» What you are asked to do
The answer should hold only the lines from the one containing "结构化预测要输出一个由多个相" through the one containing "of the primitives'" in the entries below, copied exactly, without pictures.

» Data extract
□ □ □ □
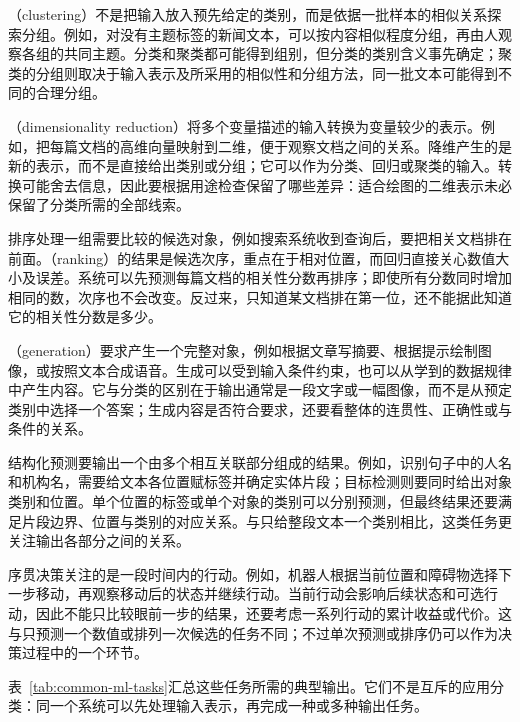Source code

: （clustering）不是把输入放入预先给定的类别，而是依据一批样本的相似关系探索分组。例如，对没有主题标签的新闻文本，可以按内容相似程度分组，再由人观察各组的共同主题。分类和聚类都可能得到组别，但分类的类别含义事先确定；聚类的分组则取决于输入表示及所采用的相似性和分组方法，同一批文本可能得到不同的合理分组。

（dimensionality reduction）将多个变量描述的输入转换为变量较少的表示。例如，把每篇文档的高维向量映射到二维，便于观察文档之间的关系。降维产生的是新的表示，而不是直接给出类别或分组；它可以作为分类、回归或聚类的输入。转换可能舍去信息，因此要根据用途检查保留了哪些差异：适合绘图的二维表示未必保留了分类所需的全部线索。

排序处理一组需要比较的候选对象，例如搜索系统收到查询后，要把相关文档排在前面。（ranking）的结果是候选次序，重点在于相对位置，而回归直接关心数值大小及误差。系统可以先预测每篇文档的相关性分数再排序；即使所有分数同时增加相同的数，次序也不会改变。反过来，只知道某文档排在第一位，还不能据此知道它的相关性分数是多少。

（generation）要求产生一个完整对象，例如根据文章写摘要、根据提示绘制图像，或按照文本合成语音。生成可以受到输入条件约束，也可以从学到的数据规律中产生内容。它与分类的区别在于输出通常是一段文字或一幅图像，而不是从预定类别中选择一个答案；生成内容是否符合要求，还要看整体的连贯性、正确性或与条件的关系。

结构化预测要输出一个由多个相互关联部分组成的结果。例如，识别句子中的人名和机构名，需要给文本各位置赋标签并确定实体片段；目标检测则要同时给出对象类别和位置。单个位置的标签或单个对象的类别可以分别预测，但最终结果还要满足片段边界、位置与类别的对应关系。与只给整段文本一个类别相比，这类任务更关注输出各部分之间的关系。

序贯决策关注的是一段时间内的行动。例如，机器人根据当前位置和障碍物选择下一步移动，再观察移动后的状态并继续行动。当前行动会影响后续状态和可选行动，因此不能只比较眼前一步的结果，还要考虑一系列行动的累计收益或代价。这与只预测一个数值或排列一次候选的任务不同；不过单次预测或排序仍可以作为决策过程中的一个环节。

表~\ref{tab:common-ml-tasks}汇总这些任务所需的典型输出。它们不是互斥的应用分类：同一个系统可以先处理输入表示，再完成一种或多种输出任务。

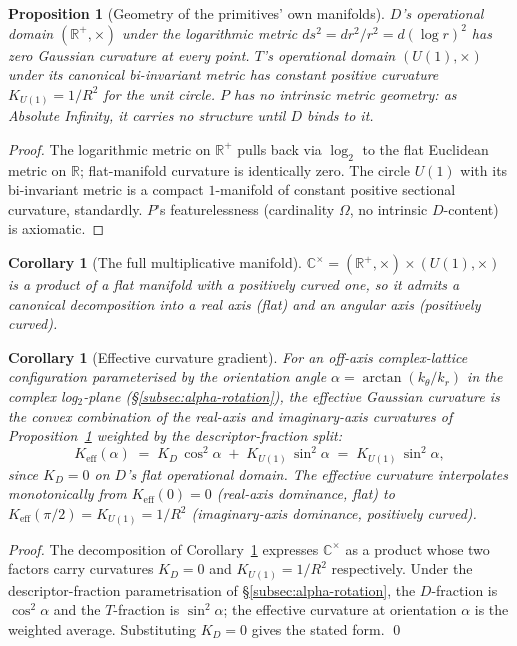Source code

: \documentclass[11pt,a4paper]{article}
\newtheorem{corollary}[theorem]{Corollary}
\newtheorem{proposition}[theorem]{Proposition}
\theoremstyle{definition}
\theoremstyle{remark}
\newcommand{\R}{\mathbb{R}}
\newcommand{\C}{\mathbb{C}}
\begin{document}
\begin{proposition}[Geometry of the primitives' own manifolds]\label{prop:primitive-geometries}
$D$'s operational domain $(\R^{+},\times)$ under the logarithmic metric $ds^{2} = dr^{2}/r^{2} = d(\log r)^{2}$ has zero Gaussian curvature at every point. $T$'s operational domain $(U(1),\times)$ under its canonical bi-invariant metric has constant positive curvature $K_{U(1)} = 1/R^{2}$ for the unit circle. $P$ has no intrinsic metric geometry: as Absolute Infinity, it carries no structure until $D$ binds to it.
\end{proposition}

\begin{proof}
The logarithmic metric on $\R^{+}$ pulls back via $\log_{2}$ to the flat Euclidean metric on $\R$; flat-manifold curvature is identically zero. The circle $U(1)$ with its bi-invariant metric is a compact $1$-manifold of constant positive sectional curvature, standardly. $P$'s featurelessness (cardinality $\Omega$, no intrinsic $D$-content) is axiomatic.
\end{proof}

\begin{corollary}[The full multiplicative manifold]\label{cor:CMinus0}
$\C^{\times} = (\R^{+},\times)\times(U(1),\times)$ is a product of a flat manifold with a positively curved one, so it admits a canonical decomposition into a real axis (flat) and an angular axis (positively curved).
\end{corollary}

\begin{corollary}[Effective curvature gradient]\label{cor:K-eff}
For an off-axis complex-lattice configuration parameterised by the orientation angle $\alpha = \arctan(k_{\theta}/k_{r})$ in the complex log$_{2}$-plane (\S\ref{subsec:alpha-rotation}), the effective Gaussian curvature is the convex combination of the real-axis and imaginary-axis curvatures of Proposition~\ref{prop:primitive-geometries} weighted by the descriptor-fraction split:
\[
K_{\mathrm{eff}}(\alpha) \;=\; K_{D}\,\cos^{2}\alpha \;+\; K_{U(1)}\,\sin^{2}\alpha \;=\; K_{U(1)}\,\sin^{2}\alpha,
\]
since $K_{D} = 0$ on $D$'s flat operational domain. The effective curvature interpolates monotonically from $K_{\mathrm{eff}}(0) = 0$ (real-axis dominance, flat) to $K_{\mathrm{eff}}(\pi/2) = K_{U(1)} = 1/R^{2}$ (imaginary-axis dominance, positively curved).
\end{corollary}

\begin{proof}
The decomposition of Corollary~\ref{cor:CMinus0} expresses $\C^{\times}$ as a product whose two factors carry curvatures $K_{D} = 0$ and $K_{U(1)} = 1/R^{2}$ respectively. Under the descriptor-fraction parametrisation of \S\ref{subsec:alpha-rotation}, the $D$-fraction is $\cos^{2}\alpha$ and the $T$-fraction is $\sin^{2}\alpha$; the effective curvature at orientation $\alpha$ is the weighted average. Substituting $K_{D} = 0$ gives the stated form. \qed
\end{proof}
\end{document}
□ □ □ □
» Worked solution
结构化预测要输出一个由多个相互关联部分组成的结果。例如，识别句子中的人名和机构名，需要给文本各位置赋标签并确定实体片段；目标检测则要同时给出对象类别和位置。单个位置的标签或单个对象的类别可以分别预测，但最终结果还要满足片段边界、位置与类别的对应关系。与只给整段文本一个类别相比，这类任务更关注输出各部分之间的关系。

序贯决策关注的是一段时间内的行动。例如，机器人根据当前位置和障碍物选择下一步移动，再观察移动后的状态并继续行动。当前行动会影响后续状态和可选行动，因此不能只比较眼前一步的结果，还要考虑一系列行动的累计收益或代价。这与只预测一个数值或排列一次候选的任务不同；不过单次预测或排序仍可以作为决策过程中的一个环节。

表~\ref{tab:common-ml-tasks}汇总这些任务所需的典型输出。它们不是互斥的应用分类：同一个系统可以先处理输入表示，再完成一种或多种输出任务。

Source code

: \documentclass[11pt,a4paper]{article}
\newtheorem{corollary}[theorem]{Corollary}
\newtheorem{proposition}[theorem]{Proposition}
\theoremstyle{definition}
\theoremstyle{remark}
\newcommand{\R}{\mathbb{R}}
\newcommand{\C}{\mathbb{C}}
\begin{document}
\begin{proposition}[Geometry of the primitives' own manifolds]\label{prop:primitive-geometries}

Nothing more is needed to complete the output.